And if the node is young, it’s a perfect opportunity to treat it as a lab case for learning, so that if it happens to more important data, you’ll be better prepared.
I don’t have logs/details to back this up: so treat this as a story…
Piecestore: When I had disk-health issues: most of the time you can image/ddrescue the disk to recover all-that-you-can… then fsck/scrub the fresh filesystem. You lose a few .sj1 files but your audit score barely changes and you go on with your life. Easy.
Hashstore: Twice now disk-health issues came with meta/hashstable read errors. So on the recoverd filesystem I still had to use write-hashtbl. And although that util ran successfully… in both cases within 24h of restarting the node it was disqualified (even though both started with 100% audit scores, and over 90% online scores). I don’t know what the satellite is asking for, so often and so quickly… that can kill a node in hours.
I just had a hashstore-recovered node get DQ’d ten minutes ago: and I started it up this morning.
What does this mean? I don’t know. Maybe in the hashstore cases the HDD damage really was so severe that large swaths of data was lost. But recovery only complained about perhaps a dozen files. But it feels like small disk errors can blow larger holes into hashstore data: or the audit process is somehow more sensitive in detecting them.
Healthy hashstore packs metadata closer together, so a single faulty sector impacts more pieces. Unhealthy hashstore needs to recover from log files, which are inherently sequential—it’s difficult to recover everything that lies past a single error. And write-hashtbl is not magic: it cannot report on pieces it is not able to detect past that kind of problem. These two design decisions lead to more difficult recovery in case of bad hardware, so yes, your intuition is correct: a small disk error can impact many more pieces.

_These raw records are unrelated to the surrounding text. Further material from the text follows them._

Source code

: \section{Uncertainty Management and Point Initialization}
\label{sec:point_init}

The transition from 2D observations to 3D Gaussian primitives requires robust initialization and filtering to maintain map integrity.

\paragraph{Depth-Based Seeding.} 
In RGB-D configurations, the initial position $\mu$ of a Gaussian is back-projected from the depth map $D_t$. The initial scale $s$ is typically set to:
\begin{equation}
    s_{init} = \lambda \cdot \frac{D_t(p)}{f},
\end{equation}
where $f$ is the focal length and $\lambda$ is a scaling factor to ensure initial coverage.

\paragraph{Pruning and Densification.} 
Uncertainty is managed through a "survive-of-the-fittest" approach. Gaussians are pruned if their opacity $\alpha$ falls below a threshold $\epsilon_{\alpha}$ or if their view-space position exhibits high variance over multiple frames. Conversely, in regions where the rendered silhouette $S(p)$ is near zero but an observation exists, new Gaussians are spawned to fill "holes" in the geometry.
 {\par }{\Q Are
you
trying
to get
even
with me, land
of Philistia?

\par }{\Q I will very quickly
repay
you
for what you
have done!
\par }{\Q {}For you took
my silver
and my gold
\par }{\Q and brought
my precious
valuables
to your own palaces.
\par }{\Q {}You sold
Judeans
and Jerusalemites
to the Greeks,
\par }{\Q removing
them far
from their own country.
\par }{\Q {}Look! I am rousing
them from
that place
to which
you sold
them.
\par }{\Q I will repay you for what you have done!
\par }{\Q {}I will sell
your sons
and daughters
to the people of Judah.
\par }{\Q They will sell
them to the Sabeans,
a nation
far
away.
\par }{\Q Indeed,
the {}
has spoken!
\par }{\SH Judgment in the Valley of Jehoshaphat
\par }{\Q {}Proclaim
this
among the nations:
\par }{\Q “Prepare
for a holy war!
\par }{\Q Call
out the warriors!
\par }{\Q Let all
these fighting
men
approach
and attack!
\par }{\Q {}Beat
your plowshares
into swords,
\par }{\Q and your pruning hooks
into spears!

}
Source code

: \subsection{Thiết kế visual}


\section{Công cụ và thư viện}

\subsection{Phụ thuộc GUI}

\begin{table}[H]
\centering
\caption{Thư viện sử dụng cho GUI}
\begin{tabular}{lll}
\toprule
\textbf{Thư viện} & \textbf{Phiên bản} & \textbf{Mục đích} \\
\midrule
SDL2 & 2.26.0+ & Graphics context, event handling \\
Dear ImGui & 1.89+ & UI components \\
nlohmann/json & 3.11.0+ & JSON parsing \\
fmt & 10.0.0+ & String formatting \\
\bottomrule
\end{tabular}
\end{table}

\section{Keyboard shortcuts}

That makes me fear when Storj eventually forces hashstore-migration of old data. If today I can recover from 95% of errors… and hashstore may reduce that to 50%.
I’d rather lose some capacity to parity than risk losing 1-3 years of used-space.
As far as I understand the code it scans logfiles from the end and checks any byte boundary for a valid header. So it can handle logfiles with holes. I have used it several times successful with such files.
Again, this is assuming the log file is intact, and this requires file metadata to be correct. A single bad write to file metadata means losing a single piece in piecestore, but potentially many of them in hashstore.
I am using ZFS with no parity so any bad sector results in a data loss of zfs blocksize. All pieces covered by this block are lost no matter if using piecestore or hashstore. Anything else can be restored in both cases, no difference in my opinion.
I can only guess, but I assume from the Windows paths in the original post that @HGPlays uses NTFS. I found this cute case of NTFS not recovering after a crash correctly, overwritting some random files.
Yeah, but these are easier to recover in NTFS from MFT.
It all boils down to, in what characteristics do you trust your file system to behave reliably in presence of failures. Obviously this differs from implementation to implementation. And by design hashstore has different reliability needs from piecestore. Maybe—just maybe—ZFS matches the expected reliability profile better than NTFS…
ZFS keeps redundant copies of metadata so a single lost sector may not lose anything or just one piece. If you lose a file that may be hundreds with hashstore but only one piece with piecestore. losing a directory makes my head hurt to think about so just say it is just bad with either.